## What to produce
Among the following entries, count the lines that contain "style" and report only the result.

## Provided data

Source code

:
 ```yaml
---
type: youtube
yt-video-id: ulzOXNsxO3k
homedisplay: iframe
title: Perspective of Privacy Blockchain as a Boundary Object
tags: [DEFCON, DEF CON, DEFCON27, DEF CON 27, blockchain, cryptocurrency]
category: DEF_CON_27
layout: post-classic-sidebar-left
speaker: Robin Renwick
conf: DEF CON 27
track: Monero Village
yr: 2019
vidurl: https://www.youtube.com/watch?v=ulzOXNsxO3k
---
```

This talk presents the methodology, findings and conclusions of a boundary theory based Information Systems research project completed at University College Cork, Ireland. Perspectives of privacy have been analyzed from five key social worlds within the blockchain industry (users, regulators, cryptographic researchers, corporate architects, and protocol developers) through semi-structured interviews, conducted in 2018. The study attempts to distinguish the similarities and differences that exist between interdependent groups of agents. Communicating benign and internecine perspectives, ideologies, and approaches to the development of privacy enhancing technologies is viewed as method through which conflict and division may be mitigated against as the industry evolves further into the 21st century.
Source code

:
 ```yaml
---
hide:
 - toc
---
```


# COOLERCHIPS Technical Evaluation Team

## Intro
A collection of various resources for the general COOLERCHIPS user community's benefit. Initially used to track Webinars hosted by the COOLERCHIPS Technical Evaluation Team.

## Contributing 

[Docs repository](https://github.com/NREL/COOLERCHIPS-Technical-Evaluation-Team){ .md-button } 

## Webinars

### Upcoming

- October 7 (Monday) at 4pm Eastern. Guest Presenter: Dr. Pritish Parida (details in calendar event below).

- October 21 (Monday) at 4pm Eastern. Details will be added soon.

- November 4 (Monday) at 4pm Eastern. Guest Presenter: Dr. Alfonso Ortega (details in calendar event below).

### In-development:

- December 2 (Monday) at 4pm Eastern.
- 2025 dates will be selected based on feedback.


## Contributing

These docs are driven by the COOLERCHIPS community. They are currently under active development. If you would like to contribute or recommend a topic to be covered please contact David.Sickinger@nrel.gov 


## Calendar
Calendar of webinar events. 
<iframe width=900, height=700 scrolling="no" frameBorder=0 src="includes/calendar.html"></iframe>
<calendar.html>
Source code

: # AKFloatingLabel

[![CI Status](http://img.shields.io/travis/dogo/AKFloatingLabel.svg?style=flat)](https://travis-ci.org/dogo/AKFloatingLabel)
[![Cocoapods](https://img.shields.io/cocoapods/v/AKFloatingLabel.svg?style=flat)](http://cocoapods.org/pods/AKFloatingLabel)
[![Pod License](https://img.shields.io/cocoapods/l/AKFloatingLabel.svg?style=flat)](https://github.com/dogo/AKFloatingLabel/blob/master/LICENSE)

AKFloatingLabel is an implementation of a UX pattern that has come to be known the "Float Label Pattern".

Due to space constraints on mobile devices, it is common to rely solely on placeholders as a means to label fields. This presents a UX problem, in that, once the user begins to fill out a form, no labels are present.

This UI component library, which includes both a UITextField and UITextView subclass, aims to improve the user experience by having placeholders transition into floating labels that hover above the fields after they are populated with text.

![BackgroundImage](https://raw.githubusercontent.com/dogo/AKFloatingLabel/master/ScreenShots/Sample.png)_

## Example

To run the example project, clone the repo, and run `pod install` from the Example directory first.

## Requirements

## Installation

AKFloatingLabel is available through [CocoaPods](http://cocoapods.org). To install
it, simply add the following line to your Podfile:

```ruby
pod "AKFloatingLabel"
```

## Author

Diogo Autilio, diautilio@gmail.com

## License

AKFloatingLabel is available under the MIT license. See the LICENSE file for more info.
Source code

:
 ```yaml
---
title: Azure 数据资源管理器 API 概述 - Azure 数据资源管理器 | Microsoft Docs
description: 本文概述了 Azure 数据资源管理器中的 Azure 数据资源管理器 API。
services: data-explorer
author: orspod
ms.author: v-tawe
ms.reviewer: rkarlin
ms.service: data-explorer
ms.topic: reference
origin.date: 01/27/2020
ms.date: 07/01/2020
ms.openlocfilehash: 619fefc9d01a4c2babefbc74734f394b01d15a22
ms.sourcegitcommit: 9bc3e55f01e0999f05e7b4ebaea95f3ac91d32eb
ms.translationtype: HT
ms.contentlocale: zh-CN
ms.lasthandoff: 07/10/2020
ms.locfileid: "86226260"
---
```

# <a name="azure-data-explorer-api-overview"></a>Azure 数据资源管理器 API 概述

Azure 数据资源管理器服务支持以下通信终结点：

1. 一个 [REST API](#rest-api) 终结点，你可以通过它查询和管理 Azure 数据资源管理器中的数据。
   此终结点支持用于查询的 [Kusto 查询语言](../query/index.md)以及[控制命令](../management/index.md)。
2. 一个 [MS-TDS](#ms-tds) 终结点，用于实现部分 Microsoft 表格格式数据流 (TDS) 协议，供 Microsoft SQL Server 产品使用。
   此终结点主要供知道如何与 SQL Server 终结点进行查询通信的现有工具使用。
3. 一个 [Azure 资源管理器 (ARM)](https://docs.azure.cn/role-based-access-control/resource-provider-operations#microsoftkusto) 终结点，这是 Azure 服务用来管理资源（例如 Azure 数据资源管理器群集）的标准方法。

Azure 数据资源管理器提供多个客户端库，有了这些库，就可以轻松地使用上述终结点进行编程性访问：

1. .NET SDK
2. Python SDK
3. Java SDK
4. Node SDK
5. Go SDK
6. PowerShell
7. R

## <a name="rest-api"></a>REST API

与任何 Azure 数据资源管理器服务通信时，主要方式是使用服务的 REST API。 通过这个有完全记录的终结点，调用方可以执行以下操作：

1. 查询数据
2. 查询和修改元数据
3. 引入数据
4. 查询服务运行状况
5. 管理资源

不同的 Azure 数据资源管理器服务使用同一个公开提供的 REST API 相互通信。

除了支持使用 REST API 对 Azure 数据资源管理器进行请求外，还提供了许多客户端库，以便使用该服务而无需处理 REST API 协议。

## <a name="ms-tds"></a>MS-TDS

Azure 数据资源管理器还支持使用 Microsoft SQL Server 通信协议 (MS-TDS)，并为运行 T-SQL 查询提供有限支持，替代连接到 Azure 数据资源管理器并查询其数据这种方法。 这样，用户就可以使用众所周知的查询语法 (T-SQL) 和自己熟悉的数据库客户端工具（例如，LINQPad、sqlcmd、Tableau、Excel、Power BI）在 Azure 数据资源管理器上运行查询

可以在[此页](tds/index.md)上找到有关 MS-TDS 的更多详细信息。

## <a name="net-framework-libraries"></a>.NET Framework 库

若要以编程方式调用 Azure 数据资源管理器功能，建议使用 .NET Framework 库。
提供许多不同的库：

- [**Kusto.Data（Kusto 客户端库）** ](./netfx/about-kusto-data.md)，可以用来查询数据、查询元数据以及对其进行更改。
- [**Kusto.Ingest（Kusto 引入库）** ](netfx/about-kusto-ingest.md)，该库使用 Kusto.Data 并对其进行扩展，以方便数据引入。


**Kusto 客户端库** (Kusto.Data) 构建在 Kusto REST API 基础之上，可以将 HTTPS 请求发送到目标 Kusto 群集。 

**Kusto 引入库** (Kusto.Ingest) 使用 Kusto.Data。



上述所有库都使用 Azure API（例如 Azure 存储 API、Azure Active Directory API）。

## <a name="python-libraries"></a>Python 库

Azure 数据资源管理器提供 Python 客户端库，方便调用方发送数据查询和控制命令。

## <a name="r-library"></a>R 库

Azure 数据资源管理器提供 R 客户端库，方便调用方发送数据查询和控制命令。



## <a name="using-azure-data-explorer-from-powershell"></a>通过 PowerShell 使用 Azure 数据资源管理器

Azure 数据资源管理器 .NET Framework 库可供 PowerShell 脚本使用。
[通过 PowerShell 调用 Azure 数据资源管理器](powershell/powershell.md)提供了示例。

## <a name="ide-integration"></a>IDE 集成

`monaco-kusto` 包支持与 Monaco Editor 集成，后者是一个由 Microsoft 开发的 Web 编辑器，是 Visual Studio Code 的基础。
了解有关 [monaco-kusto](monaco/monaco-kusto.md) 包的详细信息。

## Result of the task
3